Für andere Gedanken war in ihrem Kopf kein Platz. Nur der Tanz der Klingen, und ihr Schwert, das als Verlängerung ihres Körpers fungierte.
Der Hieb ihres Gegners kam ihrem Gesicht so nahe, dass sie den Luftzug des Stahls an ihrer Wange spürte. Sie parierte den Schlag mit einem wuchtigen Gegenhieb, der dem anderen beinahe die Waffe aus der Hand prellte, und setzte nach.
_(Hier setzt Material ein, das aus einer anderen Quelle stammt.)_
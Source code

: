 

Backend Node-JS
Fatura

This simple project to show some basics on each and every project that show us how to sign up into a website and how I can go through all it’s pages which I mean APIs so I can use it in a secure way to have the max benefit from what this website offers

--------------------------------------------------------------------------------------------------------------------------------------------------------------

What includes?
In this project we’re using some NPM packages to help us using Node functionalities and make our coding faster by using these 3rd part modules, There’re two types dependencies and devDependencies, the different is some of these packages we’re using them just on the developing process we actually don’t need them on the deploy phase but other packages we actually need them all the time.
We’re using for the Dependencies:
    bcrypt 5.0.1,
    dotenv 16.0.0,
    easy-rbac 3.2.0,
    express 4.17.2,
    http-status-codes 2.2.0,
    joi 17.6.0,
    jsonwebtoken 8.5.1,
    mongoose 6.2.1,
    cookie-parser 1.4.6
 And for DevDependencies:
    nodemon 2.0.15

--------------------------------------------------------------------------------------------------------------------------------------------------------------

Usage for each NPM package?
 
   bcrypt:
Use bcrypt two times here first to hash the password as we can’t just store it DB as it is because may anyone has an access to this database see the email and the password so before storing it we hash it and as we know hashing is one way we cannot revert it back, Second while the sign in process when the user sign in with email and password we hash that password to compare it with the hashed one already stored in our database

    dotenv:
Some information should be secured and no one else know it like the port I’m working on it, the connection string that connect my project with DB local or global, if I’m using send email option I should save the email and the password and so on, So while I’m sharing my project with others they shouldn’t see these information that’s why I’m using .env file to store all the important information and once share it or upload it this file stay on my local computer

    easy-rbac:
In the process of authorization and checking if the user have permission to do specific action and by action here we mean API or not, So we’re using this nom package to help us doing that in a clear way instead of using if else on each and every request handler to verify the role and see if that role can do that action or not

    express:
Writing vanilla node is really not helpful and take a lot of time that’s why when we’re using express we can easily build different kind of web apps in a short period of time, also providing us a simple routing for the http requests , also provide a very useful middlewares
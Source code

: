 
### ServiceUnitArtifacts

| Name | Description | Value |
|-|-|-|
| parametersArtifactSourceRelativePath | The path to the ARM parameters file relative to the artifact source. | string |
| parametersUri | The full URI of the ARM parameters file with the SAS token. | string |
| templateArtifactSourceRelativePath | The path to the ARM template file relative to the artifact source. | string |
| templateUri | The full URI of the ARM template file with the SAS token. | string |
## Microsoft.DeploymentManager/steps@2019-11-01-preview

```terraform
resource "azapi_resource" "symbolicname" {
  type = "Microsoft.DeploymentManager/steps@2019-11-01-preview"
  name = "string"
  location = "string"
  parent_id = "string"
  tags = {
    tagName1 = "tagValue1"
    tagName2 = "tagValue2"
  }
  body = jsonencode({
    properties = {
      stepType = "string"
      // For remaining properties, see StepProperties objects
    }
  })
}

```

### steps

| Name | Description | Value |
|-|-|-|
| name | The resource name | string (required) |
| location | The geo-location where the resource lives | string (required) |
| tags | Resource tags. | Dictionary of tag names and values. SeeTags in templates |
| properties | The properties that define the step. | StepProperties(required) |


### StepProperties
Die Klinge züngelte nach seiner Brust. Es gelang ihm gerade noch, sich mit einem hastigen Rückwärtsstolpern in Sicherheit zu bringen.
Dabei war er gezwungen, seine Deckung aufzugeben. Sofort registrierte sie die Chance. Sie fuhr vor und schlug zu. Funken sprühten, als ihr Gegner verzweifelt seine Klinge nach oben riss, doch er war zu erschöpft von dem langen, erbitterten Kampf, um die Parade aufrechtzuerhalten. Mit einem schmerzerfüllten Aufschrei ließ er die Waffe fallen und sprang zurück.
Er war ihr schutzlos ausgeliefert.
Entschlossen hob sie das Schwert zum allerletzten, entscheidenden Schlag …
»Elyssa! Elyssa, um Himmels willen, «
Das Entsetzen in der vertrauten Stimme riss sie aus ihrer Konzentration. Ihre fließenden Bewegungen stockten, sie strauchelte. Im buchstäblich letzten Moment gelang es ihr, das Schwert herumzureißen, sodass der Hieb, der ihren Gegner glatt enthauptet hätte, seine Schulter verfehlte und sich tief in den Stamm einer Esche bohrte, die das Pech gehabt hatte, an der falschen Stelle zu wachsen.
Elyssa ließ den zitternden Griff des Schwertes los. Irritiert fasste sie sich an die schweißnasse Stirn und zwang ihren nach Bewegung lechzenden Körper zum Verharren.
»Elyssa, hast du den Verstand verloren? Es hätte nicht mehr viel gefehlt und du hättest mich um einen Kopf kürzer gemacht! Was um alles in der Welt das?!« Das Gesicht ihres Cousins war kalkweiß. Auch er war in Schweiß gebadet, sein Atem ging stoßweise.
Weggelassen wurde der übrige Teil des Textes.